The reign of Mahmud II directly led to the decline of the Ottoman Empire, as his decisions hung over the empire for generations. First and foremost, Mahmud II abolished the Janissary corps in 1826 in order to reform the Ottoman Empire's army and modernize the nation of Turkey, which also led to increasing Western European influence in the nation. Nationalism began to rise even more, often centered around religion; following the Tanzimat reforms of 1839, the self-contained millet courts were removed in favor of a nationwide system.
The terrible economy of the Ottoman Empire at the time also contributed to its decline. Taxation was high, and this left the lower classes with a substantial amount of social oppression. Many of these oppressive charges and taxes were changed under Mahmud's reign; though that is ostensibly a good thing, these varying changes which all occurred right after the other substantially disrupted existing systems and affected the economy. Without a functioning economy that adjusted to changes in financing like the British and French could, the Ottoman Empire continually shrunk until Russia and other nations continually chipped away at their borders.
2. How unified, or divided, was the world of Islam between, roughly, 1600-1875. Be sure to explain the reasons for your conclusions.
I would say that the world of Islam, especially as it relates to the Ottoman Empire, was fairly divided from 1600-1875. Many different countries, and even communities, had their own idea of Islam that they would exercise throughout their own domain. The millet courts were legal courts in which communities were permitted to exercise self-rule under one single system. This system was maintained largely through this period of time for Islam, permitting each community to have its own notion of diverse beliefs that comprised their religion. In this way, Islam practiced a significant degree of religious pluralism throughout the Ottoman Empire.

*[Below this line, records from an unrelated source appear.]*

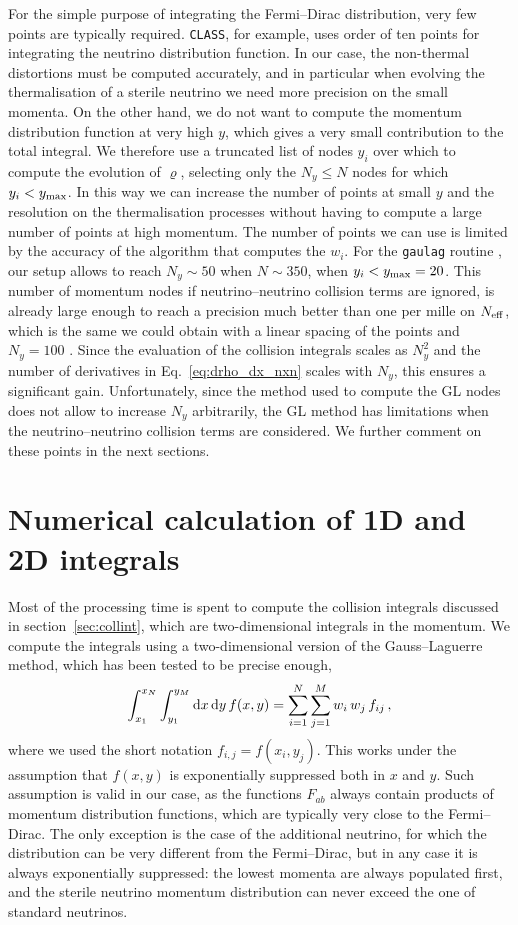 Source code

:\documentclass[notitlepage,nofootinbib,showpacs,preprintnumbers,amsmath,amssymb,superscriptaddress,prd,onecolumn]{revtex4-1}
\newcommand{\Neff}{\ensuremath{N_{\rm eff}}}
\begin{document}
For the simple purpose of integrating the Fermi--Dirac distribution, very few points are typically required.
\texttt{CLASS}, for example, uses order of ten points for integrating the neutrino distribution function.
In our case, the non-thermal distortions must be computed accurately, and in particular
when evolving the thermalisation of a sterile neutrino we need more precision on the small momenta.
On the other hand, we do not want to compute the momentum distribution function at very high $y$,
which gives a very small contribution to the total integral.
We therefore use a truncated list of nodes $y_i$ over which to compute the evolution of $\varrho$,
selecting only the $N_y\leq N$ nodes for which $y_i<y_{\rm max}$.
In this way we can increase the number of points at small $y$ and the resolution on the thermalisation processes
without having to compute a large number of points at high momentum.
The number of points we can use is limited by the accuracy of the algorithm that computes the $w_i$.
For the \texttt{gaulag} routine \cite{NR}, our setup allows to reach $N_y\sim50$ when $N\sim350$,
when $y_i<y_{\rm max}=20$.
This number of momentum nodes
if neutrino--neutrino collision terms are ignored,
is already large enough to reach a precision
much better than one per mille on \Neff,
which is the same we could obtain with a linear spacing of the points
and $N_y=100$ \cite{deSalas:2016ztq}.
Since the evaluation of the collision integrals scales as $N_y^2$
and the number of derivatives in Eq.~\eqref{eq:drho_dx_nxn} scales with $N_y$,
this ensures a significant gain.
Unfortunately, since the method used to compute the GL nodes does not allow to increase $N_y$ arbitrarily,
the GL method has limitations when the neutrino--neutrino collision terms are considered.
We further comment on these points in the next sections.


\section{Numerical calculation of 1D and 2D integrals}
\label{ssec:integrals}
Most of the processing time is spent to compute the collision integrals
discussed in section~\ref{sec:collint}, which are two-dimensional integrals in the momentum.
We compute the integrals using a two-dimensional version of the Gauss--Laguerre method,
which has been tested to be precise enough,
%
\begin{equation}
\int_{x_1}^{x_N}\int_{y_1}^{y_M}{\rm d}x\, \mathrm{d}y\, f(x, y)
=
\sum_{i=1}^{N}\sum_{j=1}^{M}
w_i\,w_j\,f_{ij}
\,,
\end{equation}
where we used the short notation $f_{i,j} = f(x_i,y_j)$.
This works under the assumption that $f(x,y)$ is exponentially suppressed both in $x$ and $y$.
Such assumption is valid in our case, as the functions $F_{ab}$ always contain products of momentum distribution functions,
which are typically very close to the Fermi--Dirac.
The only exception is the case of the additional neutrino, for which the distribution can be very different from the Fermi--Dirac,
but in any case it is always exponentially suppressed:
the lowest momenta are always populated first,
and the sterile neutrino momentum distribution can never exceed the one of standard neutrinos.
\end{document}
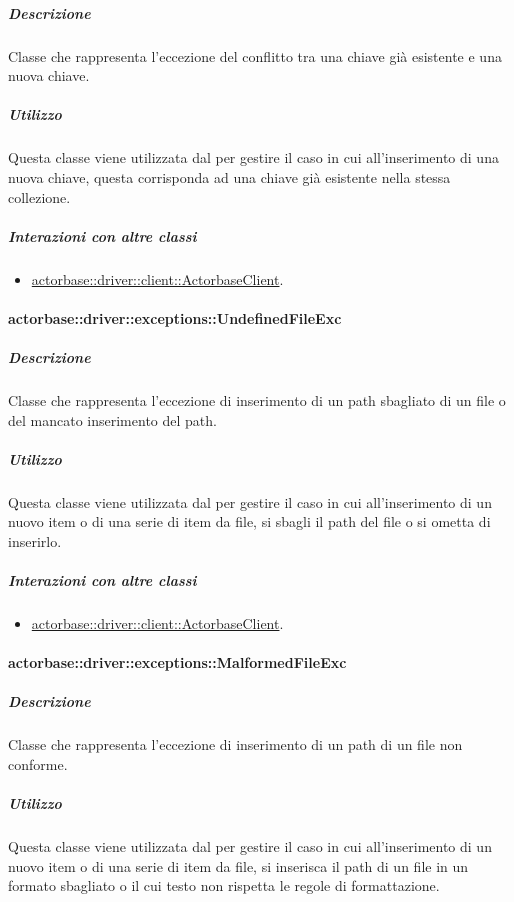 \documentclass{scalatekids-article}
\begin{document}
\subparagraph{Descrizione}

Classe che rappresenta l'eccezione del conflitto tra una chiave già esistente e una nuova chiave.

\subparagraph{Utilizzo}

Questa classe viene utilizzata dal  per gestire il caso in cui all'inserimento di una nuova chiave, questa corrisponda ad una chiave già esistente nella stessa collezione.

\subparagraph{Interazioni con altre classi}

\begin{itemize}
\item \hyperref[sec:actorbase::driver::client::ActorbaseClient]{actorbase::driver::client::ActorbaseClient}.
\end{itemize}

\paragraph{actorbase::driver::exceptions::UndefinedFileExc}

\subparagraph{Descrizione}

Classe che rappresenta l'eccezione di inserimento di un path sbagliato di un file o del mancato inserimento del path.

\subparagraph{Utilizzo}

Questa classe viene utilizzata dal  per gestire il caso in cui all'inserimento di un nuovo item o di una serie di item da file, si sbagli il path del file o si ometta di inserirlo.

\subparagraph{Interazioni con altre classi}

\begin{itemize}
\item \hyperref[sec:actorbase::driver::client::ActorbaseClient]{actorbase::driver::client::ActorbaseClient}.
\end{itemize}

\paragraph{actorbase::driver::exceptions::MalformedFileExc}

\subparagraph{Descrizione}

Classe che rappresenta l'eccezione di inserimento di un path di un file non conforme.

\subparagraph{Utilizzo}

Questa classe viene utilizzata dal  per gestire il caso in cui all'inserimento di un nuovo item o di una serie di item da file, si inserisca il path di un file in un formato sbagliato o il cui testo non rispetta le regole di formattazione.
\end{document}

Despite these differences, however, there was a substantial amount of unification; due to the Sultan of the Ottoman Empire doubling as the Caliph, Ottoman law did not differentiate between ethnicities or citizenships, allowing all Muslims, regardless of sect, to be protected under the same law. This is one of the factors that made the Ottoman Empire a great haven for Muslims. However, with the rise of Arab nationalism in 1821, secular policies from the Young Turks and divisive political decisions started to split apart various Muslim sects, dividing them substantially once again. While other sects of Muslims did unite against the Arabs, the resulting infighting caused significant damage to Mecca, and led to the eventual dismantling of the Ottoman Empire as a Pan-Islamic state.